### ASSIGNMENT:
Retrieve all lines below that have the string "researchers".

### LISTED RECORDS:
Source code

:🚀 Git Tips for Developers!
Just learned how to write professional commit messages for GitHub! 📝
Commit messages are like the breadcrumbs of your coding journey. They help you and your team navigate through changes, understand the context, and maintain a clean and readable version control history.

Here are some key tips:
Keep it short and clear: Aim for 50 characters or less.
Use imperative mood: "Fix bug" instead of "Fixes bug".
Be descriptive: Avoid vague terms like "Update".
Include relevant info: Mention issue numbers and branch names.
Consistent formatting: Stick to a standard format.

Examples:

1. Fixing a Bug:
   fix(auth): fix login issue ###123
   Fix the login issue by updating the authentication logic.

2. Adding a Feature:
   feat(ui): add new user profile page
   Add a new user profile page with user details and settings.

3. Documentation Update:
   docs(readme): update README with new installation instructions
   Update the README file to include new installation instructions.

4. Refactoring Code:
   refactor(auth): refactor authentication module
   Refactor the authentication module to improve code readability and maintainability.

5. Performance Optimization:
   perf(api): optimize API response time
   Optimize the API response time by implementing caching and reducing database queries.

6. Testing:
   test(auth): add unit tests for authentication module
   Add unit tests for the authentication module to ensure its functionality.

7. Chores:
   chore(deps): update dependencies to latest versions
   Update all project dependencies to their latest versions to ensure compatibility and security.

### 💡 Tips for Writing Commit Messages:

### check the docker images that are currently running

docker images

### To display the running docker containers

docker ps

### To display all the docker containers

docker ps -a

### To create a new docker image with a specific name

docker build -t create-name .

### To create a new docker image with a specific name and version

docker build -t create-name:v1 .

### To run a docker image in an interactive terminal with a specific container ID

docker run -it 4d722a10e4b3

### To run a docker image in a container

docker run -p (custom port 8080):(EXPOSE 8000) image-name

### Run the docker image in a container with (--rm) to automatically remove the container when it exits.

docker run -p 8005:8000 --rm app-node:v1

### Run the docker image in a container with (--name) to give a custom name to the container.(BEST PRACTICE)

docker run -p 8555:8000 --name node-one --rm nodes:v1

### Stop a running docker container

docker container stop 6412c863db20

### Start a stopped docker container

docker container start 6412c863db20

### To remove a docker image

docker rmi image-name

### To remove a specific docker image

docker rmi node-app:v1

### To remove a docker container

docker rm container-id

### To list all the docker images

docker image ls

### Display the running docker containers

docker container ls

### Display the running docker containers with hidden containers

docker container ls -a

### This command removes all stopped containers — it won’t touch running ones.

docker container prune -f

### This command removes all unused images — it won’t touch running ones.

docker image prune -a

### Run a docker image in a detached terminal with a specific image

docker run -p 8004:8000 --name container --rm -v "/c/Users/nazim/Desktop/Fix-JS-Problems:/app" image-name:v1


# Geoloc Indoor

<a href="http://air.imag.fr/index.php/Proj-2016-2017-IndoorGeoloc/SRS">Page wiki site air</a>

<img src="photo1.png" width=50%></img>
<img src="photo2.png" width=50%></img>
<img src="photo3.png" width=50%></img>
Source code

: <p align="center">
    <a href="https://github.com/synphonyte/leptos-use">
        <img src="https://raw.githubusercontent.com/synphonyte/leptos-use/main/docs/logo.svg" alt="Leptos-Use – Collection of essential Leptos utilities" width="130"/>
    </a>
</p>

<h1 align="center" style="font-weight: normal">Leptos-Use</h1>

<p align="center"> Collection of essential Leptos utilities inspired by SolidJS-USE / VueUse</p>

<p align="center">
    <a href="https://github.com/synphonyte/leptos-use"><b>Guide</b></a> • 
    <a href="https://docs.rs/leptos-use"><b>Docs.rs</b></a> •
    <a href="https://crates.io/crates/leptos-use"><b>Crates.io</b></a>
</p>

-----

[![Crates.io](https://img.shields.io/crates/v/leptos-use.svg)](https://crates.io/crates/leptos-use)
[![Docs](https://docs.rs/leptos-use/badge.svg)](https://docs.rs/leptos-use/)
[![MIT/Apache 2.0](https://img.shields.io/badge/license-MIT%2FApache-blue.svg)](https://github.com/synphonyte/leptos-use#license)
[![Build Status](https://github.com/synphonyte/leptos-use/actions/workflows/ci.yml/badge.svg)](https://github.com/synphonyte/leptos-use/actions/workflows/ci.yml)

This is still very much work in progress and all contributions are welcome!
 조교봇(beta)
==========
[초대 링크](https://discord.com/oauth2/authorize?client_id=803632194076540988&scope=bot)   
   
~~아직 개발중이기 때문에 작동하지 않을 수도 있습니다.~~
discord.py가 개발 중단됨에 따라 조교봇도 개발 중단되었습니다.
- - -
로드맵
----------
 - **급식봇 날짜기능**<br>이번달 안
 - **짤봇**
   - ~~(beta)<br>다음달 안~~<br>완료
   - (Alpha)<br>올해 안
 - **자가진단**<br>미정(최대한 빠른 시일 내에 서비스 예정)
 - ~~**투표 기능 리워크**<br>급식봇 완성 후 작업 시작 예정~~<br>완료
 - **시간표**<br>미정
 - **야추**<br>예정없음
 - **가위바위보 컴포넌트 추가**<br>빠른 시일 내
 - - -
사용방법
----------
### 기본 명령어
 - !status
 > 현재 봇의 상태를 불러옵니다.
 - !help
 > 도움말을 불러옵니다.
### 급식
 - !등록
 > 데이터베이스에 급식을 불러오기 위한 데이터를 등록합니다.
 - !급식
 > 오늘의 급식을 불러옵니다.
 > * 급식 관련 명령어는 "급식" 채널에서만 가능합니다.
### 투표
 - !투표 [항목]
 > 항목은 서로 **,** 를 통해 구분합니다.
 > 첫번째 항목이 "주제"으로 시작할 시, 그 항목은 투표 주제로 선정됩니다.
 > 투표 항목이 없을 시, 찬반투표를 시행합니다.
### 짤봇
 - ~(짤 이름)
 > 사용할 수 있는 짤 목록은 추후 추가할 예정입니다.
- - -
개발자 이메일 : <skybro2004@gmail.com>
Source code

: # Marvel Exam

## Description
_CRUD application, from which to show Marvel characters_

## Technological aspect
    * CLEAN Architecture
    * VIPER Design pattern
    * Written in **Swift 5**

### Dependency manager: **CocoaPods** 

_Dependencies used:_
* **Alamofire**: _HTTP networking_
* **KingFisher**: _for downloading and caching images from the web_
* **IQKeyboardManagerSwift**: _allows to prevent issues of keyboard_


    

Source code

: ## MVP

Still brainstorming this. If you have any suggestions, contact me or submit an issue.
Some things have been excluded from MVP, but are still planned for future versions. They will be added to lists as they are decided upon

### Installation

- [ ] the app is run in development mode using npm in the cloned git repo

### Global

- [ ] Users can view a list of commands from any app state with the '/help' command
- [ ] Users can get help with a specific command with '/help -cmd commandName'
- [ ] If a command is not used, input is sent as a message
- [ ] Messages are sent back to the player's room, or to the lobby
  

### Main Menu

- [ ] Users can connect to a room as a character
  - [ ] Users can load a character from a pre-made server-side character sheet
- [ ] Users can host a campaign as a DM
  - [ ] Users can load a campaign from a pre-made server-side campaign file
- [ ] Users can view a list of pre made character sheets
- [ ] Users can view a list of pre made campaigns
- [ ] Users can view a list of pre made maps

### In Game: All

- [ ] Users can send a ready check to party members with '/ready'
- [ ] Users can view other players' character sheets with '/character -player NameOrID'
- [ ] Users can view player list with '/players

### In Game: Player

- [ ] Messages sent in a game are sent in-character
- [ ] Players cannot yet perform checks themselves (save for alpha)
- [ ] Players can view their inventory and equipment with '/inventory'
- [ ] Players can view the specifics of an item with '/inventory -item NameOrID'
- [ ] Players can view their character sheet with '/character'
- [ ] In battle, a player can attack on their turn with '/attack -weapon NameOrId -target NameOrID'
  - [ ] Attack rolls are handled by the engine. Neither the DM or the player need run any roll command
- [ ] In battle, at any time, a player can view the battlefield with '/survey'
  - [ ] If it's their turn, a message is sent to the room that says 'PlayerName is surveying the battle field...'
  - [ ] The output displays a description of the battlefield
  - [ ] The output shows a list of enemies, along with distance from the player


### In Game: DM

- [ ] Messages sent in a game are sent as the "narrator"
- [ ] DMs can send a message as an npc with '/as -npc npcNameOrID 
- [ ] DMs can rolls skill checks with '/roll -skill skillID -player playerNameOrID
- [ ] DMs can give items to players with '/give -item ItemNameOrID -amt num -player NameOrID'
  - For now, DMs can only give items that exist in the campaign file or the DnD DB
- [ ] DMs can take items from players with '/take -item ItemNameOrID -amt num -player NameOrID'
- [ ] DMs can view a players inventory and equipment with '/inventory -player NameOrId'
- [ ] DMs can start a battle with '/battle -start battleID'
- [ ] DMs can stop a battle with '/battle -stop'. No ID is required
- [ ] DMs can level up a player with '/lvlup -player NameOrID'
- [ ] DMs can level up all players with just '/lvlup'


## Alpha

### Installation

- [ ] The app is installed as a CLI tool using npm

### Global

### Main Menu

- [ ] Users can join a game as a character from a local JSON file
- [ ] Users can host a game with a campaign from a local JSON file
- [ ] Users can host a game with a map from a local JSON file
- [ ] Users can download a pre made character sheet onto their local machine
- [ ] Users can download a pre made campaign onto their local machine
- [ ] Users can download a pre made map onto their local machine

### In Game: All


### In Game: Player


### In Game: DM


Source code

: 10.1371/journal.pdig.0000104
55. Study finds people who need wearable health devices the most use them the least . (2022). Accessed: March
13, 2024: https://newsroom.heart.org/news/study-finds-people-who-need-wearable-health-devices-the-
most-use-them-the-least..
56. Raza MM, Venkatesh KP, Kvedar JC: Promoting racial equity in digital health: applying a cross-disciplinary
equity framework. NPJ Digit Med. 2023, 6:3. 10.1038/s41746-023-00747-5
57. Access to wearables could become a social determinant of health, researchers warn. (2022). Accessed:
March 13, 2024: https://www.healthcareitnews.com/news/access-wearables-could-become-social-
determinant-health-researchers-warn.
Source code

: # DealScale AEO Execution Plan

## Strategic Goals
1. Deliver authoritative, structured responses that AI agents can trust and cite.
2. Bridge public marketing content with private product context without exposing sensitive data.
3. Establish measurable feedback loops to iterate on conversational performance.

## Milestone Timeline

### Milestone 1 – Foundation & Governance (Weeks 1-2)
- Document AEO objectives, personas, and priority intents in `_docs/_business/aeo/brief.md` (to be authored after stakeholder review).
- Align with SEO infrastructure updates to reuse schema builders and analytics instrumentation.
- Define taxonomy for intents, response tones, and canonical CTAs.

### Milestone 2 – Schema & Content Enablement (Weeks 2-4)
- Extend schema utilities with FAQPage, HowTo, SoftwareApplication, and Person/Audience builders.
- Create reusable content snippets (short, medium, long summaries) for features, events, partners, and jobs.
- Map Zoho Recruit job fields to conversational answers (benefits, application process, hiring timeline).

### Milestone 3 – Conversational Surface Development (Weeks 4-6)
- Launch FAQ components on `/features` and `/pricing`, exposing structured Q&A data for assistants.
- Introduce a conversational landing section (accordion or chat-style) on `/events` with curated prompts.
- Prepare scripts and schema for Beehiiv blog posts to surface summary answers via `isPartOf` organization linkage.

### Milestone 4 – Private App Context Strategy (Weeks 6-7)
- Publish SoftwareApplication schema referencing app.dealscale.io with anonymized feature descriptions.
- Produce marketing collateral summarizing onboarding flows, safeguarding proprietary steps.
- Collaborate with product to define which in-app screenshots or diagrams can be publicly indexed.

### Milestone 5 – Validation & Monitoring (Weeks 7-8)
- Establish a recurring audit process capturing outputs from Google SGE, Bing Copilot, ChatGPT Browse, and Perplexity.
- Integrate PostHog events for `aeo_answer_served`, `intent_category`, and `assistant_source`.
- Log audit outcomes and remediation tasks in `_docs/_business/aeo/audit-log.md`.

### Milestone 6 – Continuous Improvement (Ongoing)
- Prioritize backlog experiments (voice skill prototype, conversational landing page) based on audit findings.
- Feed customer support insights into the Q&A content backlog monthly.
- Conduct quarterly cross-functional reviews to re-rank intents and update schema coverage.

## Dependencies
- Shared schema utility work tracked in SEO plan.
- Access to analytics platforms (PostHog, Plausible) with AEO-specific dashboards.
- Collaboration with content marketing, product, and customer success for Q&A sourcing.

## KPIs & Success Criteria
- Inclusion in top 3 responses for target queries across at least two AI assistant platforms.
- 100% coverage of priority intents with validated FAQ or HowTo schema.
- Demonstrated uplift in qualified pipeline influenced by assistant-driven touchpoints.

### RESULT BELOW:
57. Access to wearables could become a social determinant of health, researchers warn. (2022). Accessed:
determinant-health-researchers-warn.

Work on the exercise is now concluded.